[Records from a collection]
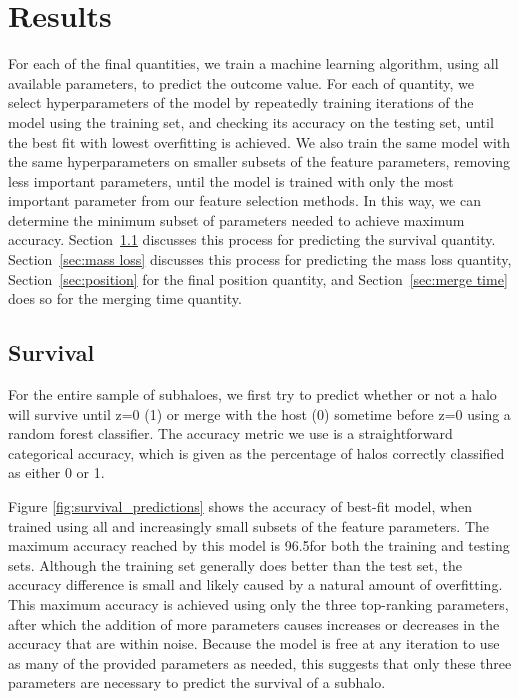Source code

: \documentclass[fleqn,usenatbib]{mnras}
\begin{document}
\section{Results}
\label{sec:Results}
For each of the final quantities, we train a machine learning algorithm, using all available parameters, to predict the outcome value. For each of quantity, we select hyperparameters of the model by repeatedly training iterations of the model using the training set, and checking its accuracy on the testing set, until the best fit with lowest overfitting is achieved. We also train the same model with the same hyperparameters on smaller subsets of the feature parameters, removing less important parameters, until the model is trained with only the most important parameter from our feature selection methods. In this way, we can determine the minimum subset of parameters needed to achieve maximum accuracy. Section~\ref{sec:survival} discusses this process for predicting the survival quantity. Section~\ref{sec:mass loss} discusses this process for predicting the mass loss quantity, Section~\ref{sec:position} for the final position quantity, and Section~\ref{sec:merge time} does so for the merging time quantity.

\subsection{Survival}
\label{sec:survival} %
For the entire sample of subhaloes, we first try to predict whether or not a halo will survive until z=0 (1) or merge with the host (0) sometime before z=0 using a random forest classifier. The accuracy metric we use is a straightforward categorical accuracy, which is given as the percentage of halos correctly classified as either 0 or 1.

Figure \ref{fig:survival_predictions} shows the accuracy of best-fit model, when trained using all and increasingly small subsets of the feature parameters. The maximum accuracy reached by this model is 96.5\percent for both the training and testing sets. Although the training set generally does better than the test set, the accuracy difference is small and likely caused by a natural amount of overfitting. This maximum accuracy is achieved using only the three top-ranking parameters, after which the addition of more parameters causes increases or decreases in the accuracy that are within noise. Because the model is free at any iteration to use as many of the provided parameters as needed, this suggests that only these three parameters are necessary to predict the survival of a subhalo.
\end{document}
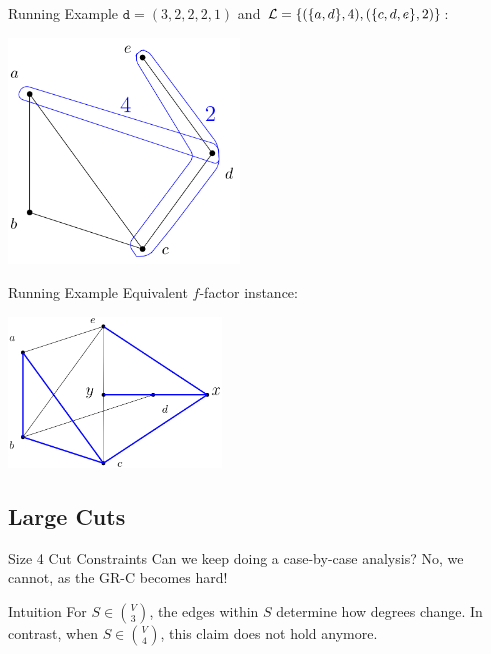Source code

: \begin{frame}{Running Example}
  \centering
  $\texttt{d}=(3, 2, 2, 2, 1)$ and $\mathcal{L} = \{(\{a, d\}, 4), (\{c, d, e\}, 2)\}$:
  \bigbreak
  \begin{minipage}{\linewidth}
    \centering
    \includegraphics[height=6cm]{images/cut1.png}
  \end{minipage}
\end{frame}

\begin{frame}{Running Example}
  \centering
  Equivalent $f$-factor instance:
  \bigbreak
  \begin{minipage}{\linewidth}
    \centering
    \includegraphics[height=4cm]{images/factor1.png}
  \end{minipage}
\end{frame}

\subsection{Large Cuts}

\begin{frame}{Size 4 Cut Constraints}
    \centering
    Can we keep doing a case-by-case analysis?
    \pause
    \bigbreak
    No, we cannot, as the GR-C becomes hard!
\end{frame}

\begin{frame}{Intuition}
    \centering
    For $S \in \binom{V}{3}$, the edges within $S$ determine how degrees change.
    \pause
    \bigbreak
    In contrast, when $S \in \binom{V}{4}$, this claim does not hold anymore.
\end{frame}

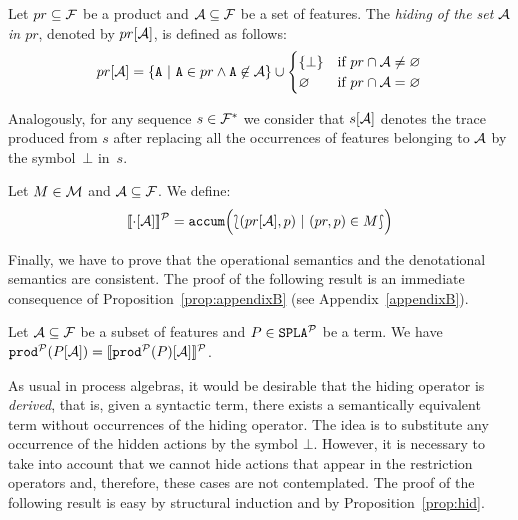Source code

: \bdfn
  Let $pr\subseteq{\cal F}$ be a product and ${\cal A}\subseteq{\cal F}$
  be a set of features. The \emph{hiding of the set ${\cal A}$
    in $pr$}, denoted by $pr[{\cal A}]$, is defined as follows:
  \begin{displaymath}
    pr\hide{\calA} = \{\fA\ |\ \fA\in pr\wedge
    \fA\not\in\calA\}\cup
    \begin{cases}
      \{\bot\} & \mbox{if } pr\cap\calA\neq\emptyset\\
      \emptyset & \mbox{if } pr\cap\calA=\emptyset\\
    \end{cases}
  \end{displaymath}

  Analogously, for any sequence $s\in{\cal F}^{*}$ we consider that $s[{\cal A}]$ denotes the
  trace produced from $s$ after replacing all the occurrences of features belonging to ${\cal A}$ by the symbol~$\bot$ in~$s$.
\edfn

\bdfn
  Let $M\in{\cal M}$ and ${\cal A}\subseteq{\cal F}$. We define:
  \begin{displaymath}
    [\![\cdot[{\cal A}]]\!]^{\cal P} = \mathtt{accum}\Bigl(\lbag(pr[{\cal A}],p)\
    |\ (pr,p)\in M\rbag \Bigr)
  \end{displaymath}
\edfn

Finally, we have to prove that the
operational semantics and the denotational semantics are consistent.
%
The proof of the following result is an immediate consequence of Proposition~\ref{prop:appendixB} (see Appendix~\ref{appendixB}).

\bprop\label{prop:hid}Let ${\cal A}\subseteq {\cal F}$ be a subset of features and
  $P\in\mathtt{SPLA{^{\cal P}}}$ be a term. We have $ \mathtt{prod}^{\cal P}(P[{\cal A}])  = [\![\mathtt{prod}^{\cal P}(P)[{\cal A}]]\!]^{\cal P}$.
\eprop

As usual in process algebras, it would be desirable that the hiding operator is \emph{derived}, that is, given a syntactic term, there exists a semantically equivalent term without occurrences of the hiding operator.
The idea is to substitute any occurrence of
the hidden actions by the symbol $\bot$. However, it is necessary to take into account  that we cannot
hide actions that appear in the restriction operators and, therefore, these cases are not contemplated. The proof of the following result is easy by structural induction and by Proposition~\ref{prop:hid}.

THE PROBLEM:
Return each line above where the word "following" shows up.

RESULT:
The proof of the following result is an immediate consequence of Proposition~\ref{prop:appendixB} (see Appendix~\ref{appendixB}).
hide actions that appear in the restriction operators and, therefore, these cases are not contemplated. The proof of the following result is easy by structural induction and by Proposition~\ref{prop:hid}.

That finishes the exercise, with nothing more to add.